• **Prompt**
Every line below that holds the string "mayor" must be copied.

-------- Provided data

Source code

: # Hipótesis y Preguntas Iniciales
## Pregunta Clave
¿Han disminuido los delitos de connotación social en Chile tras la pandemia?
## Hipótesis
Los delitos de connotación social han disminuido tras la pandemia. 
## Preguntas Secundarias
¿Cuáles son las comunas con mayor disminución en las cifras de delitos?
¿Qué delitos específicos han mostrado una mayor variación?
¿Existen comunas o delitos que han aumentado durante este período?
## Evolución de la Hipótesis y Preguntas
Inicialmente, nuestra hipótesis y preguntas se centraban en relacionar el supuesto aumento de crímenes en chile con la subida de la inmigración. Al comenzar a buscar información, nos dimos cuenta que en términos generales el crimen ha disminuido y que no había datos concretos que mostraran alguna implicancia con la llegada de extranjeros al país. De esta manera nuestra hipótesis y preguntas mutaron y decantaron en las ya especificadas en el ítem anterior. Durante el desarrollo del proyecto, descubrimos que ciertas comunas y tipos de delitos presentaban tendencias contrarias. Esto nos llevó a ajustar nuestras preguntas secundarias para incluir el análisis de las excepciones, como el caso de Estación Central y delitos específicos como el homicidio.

----------------

• **Your response**
¿Cuáles son las comunas con mayor disminución en las cifras de delitos?
¿Qué delitos específicos han mostrado una mayor variación?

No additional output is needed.